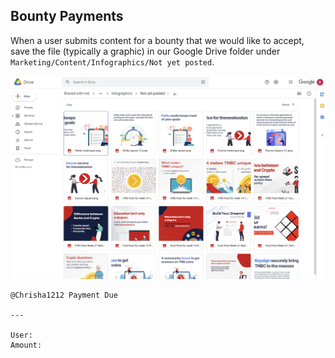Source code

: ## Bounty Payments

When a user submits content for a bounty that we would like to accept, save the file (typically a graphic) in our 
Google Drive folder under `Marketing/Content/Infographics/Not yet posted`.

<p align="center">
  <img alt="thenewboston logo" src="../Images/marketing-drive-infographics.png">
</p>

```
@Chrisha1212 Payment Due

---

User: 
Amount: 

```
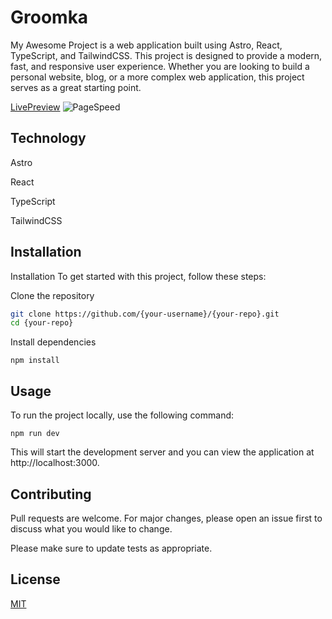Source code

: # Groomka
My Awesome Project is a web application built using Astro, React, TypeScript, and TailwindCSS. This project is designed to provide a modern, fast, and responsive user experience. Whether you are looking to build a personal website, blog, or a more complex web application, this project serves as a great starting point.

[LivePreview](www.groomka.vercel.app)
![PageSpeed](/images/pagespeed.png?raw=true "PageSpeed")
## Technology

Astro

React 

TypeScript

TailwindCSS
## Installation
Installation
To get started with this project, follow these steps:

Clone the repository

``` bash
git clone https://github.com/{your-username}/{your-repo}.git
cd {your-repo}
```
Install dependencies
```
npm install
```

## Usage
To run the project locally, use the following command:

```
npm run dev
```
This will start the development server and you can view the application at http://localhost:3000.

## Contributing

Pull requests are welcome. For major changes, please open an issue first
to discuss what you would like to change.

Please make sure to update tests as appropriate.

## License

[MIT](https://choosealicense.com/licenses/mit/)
━━━━━━━━━━━━━━━━━━━━━━━━━━━━━━
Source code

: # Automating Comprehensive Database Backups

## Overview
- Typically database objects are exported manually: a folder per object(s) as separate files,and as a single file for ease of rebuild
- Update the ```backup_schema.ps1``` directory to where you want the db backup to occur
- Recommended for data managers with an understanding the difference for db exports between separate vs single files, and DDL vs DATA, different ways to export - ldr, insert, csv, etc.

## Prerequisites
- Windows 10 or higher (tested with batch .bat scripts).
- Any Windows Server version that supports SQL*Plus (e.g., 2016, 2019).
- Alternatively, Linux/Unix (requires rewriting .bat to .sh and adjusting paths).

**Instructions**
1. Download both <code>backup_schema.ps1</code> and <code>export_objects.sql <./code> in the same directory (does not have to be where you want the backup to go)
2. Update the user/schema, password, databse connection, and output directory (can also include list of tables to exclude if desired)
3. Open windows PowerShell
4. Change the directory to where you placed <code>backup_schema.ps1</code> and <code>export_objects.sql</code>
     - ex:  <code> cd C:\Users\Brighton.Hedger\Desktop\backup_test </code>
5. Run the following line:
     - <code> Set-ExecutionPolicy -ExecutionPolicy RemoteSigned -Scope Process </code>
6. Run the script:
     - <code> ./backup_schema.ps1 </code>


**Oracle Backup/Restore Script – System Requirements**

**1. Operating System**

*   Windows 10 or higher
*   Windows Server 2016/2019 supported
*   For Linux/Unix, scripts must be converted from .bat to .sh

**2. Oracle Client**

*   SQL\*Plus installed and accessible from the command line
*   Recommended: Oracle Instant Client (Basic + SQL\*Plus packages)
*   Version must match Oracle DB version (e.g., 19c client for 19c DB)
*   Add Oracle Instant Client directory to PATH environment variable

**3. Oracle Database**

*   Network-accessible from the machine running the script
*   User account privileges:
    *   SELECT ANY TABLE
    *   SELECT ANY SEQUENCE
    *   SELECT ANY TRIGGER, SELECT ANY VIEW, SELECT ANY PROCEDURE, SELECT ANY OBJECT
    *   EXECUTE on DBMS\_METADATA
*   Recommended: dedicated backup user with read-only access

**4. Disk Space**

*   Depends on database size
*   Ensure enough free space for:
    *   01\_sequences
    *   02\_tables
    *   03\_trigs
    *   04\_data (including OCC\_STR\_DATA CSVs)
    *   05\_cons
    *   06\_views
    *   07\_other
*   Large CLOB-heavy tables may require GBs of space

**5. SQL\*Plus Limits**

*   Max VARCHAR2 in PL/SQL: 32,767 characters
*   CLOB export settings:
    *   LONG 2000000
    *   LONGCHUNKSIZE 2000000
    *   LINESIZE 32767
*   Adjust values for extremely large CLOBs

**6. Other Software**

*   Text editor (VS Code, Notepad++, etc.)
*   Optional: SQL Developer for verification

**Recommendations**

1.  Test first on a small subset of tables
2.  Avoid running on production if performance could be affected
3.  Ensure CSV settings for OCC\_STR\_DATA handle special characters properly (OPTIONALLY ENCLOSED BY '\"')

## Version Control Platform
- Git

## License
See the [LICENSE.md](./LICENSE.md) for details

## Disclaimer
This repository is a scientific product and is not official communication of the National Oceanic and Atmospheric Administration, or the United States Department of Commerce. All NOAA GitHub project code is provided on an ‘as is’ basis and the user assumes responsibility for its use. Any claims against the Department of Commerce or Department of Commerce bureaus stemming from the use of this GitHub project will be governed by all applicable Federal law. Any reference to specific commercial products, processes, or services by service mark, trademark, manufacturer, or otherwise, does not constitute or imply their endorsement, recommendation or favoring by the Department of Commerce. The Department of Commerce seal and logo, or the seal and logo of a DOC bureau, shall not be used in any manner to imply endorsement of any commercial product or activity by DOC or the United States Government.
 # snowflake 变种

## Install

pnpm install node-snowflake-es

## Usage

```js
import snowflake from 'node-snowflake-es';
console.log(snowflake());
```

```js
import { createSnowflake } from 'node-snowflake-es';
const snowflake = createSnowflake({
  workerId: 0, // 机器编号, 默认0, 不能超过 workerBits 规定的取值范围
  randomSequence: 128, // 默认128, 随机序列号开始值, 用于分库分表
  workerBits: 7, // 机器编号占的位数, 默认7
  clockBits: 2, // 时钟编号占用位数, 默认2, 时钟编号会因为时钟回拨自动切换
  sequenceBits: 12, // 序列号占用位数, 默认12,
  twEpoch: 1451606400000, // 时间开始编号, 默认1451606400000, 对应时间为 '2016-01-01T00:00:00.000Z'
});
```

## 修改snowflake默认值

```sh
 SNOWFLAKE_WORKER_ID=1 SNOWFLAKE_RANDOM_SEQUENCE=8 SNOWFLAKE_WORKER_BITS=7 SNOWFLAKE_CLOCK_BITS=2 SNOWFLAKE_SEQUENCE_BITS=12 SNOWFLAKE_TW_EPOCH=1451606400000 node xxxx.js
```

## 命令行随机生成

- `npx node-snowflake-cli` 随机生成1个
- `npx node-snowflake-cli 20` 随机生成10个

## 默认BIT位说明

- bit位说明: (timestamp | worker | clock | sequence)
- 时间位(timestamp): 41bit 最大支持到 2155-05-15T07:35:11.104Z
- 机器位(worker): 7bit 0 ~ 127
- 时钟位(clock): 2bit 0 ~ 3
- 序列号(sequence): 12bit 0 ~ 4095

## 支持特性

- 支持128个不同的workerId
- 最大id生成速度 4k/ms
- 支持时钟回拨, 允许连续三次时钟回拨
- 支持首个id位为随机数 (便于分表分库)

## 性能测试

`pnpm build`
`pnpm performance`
━━━━━━━━━━━━━━━━━━━━━━━━━━━━━━
Starting at the line above that contains "4. Change the", write out each line exactly until the line that contains "could be affected" has been written, and stop there.

4. Change the directory to where you placed <code>backup_schema.ps1</code> and <code>export_objects.sql</code>
     - ex:  <code> cd C:\Users\Brighton.Hedger\Desktop\backup_test </code>
5. Run the following line:
     - <code> Set-ExecutionPolicy -ExecutionPolicy RemoteSigned -Scope Process </code>
6. Run the script:
     - <code> ./backup_schema.ps1 </code>


**Oracle Backup/Restore Script – System Requirements**

**1. Operating System**

*   Windows 10 or higher
*   Windows Server 2016/2019 supported
*   For Linux/Unix, scripts must be converted from .bat to .sh

**2. Oracle Client**

*   SQL\*Plus installed and accessible from the command line
*   Recommended: Oracle Instant Client (Basic + SQL\*Plus packages)
*   Version must match Oracle DB version (e.g., 19c client for 19c DB)
*   Add Oracle Instant Client directory to PATH environment variable

**3. Oracle Database**

*   Network-accessible from the machine running the script
*   User account privileges:
    *   SELECT ANY TABLE
    *   SELECT ANY SEQUENCE
    *   SELECT ANY TRIGGER, SELECT ANY VIEW, SELECT ANY PROCEDURE, SELECT ANY OBJECT
    *   EXECUTE on DBMS\_METADATA
*   Recommended: dedicated backup user with read-only access

**4. Disk Space**

*   Depends on database size
*   Ensure enough free space for:
    *   01\_sequences
    *   02\_tables
    *   03\_trigs
    *   04\_data (including OCC\_STR\_DATA CSVs)
    *   05\_cons
    *   06\_views
    *   07\_other
*   Large CLOB-heavy tables may require GBs of space

**5. SQL\*Plus Limits**

*   Max VARCHAR2 in PL/SQL: 32,767 characters
*   CLOB export settings:
    *   LONG 2000000
    *   LONGCHUNKSIZE 2000000
    *   LINESIZE 32767
*   Adjust values for extremely large CLOBs

**6. Other Software**

*   Text editor (VS Code, Notepad++, etc.)
*   Optional: SQL Developer for verification

**Recommendations**

1.  Test first on a small subset of tables
2.  Avoid running on production if performance could be affected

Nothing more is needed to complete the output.